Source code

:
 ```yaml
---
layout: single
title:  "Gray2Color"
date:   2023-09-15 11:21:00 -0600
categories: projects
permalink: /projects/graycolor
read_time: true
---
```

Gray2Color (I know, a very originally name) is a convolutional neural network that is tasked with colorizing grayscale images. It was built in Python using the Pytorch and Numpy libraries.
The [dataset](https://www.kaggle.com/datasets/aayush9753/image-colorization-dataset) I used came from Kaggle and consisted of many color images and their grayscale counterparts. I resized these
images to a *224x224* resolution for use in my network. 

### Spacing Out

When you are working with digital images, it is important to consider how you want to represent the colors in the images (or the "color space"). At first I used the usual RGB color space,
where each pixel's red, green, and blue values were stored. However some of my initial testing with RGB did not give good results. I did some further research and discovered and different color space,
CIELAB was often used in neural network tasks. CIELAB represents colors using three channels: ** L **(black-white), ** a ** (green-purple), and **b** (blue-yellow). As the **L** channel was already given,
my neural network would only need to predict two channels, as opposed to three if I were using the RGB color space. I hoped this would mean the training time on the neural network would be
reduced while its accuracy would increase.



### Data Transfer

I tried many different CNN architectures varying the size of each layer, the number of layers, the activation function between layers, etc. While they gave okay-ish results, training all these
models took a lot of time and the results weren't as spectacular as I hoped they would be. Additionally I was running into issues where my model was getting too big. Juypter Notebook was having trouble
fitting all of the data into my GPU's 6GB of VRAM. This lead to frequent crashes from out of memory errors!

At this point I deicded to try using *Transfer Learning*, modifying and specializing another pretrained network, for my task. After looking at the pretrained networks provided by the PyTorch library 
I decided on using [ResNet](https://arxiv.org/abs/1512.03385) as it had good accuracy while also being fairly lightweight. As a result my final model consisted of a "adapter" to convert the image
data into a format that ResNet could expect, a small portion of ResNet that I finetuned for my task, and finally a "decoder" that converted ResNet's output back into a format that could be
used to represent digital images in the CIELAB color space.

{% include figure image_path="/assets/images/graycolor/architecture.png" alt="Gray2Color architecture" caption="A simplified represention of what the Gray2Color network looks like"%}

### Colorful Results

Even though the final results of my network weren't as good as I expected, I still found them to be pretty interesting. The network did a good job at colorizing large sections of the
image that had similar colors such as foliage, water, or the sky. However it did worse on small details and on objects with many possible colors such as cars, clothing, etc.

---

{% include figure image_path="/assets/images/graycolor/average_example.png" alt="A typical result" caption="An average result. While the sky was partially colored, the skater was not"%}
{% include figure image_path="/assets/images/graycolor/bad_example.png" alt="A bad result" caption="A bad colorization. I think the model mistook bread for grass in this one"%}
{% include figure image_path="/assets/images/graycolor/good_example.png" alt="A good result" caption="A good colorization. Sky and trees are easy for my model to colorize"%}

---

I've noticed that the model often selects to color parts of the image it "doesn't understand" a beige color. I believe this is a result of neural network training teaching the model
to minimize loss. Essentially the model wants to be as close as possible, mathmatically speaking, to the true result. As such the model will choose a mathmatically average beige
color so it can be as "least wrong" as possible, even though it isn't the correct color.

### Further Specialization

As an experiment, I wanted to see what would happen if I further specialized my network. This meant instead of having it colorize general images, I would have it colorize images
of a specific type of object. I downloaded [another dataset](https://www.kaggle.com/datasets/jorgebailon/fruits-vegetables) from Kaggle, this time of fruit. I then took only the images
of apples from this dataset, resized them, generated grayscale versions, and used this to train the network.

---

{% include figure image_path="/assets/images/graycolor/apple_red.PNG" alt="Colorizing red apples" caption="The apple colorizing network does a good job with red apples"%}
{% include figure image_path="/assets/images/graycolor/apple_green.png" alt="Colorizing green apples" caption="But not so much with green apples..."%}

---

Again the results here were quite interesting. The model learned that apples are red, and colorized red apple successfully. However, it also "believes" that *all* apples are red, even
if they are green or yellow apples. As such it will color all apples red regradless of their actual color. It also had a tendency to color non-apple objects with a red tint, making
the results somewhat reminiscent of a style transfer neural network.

WORK ORDER: Scan the records above for the lines holding "bad colorization. I" and "As an experiment, I". Transcribe those two and every line between them word for word, and no others.

FINAL ANSWER:
{% include figure image_path="/assets/images/graycolor/bad_example.png" alt="A bad result" caption="A bad colorization. I think the model mistook bread for grass in this one"%}
{% include figure image_path="/assets/images/graycolor/good_example.png" alt="A good result" caption="A good colorization. Sky and trees are easy for my model to colorize"%}

---

I've noticed that the model often selects to color parts of the image it "doesn't understand" a beige color. I believe this is a result of neural network training teaching the model
to minimize loss. Essentially the model wants to be as close as possible, mathmatically speaking, to the true result. As such the model will choose a mathmatically average beige
color so it can be as "least wrong" as possible, even though it isn't the correct color.

### Further Specialization

As an experiment, I wanted to see what would happen if I further specialized my network. This meant instead of having it colorize general images, I would have it colorize images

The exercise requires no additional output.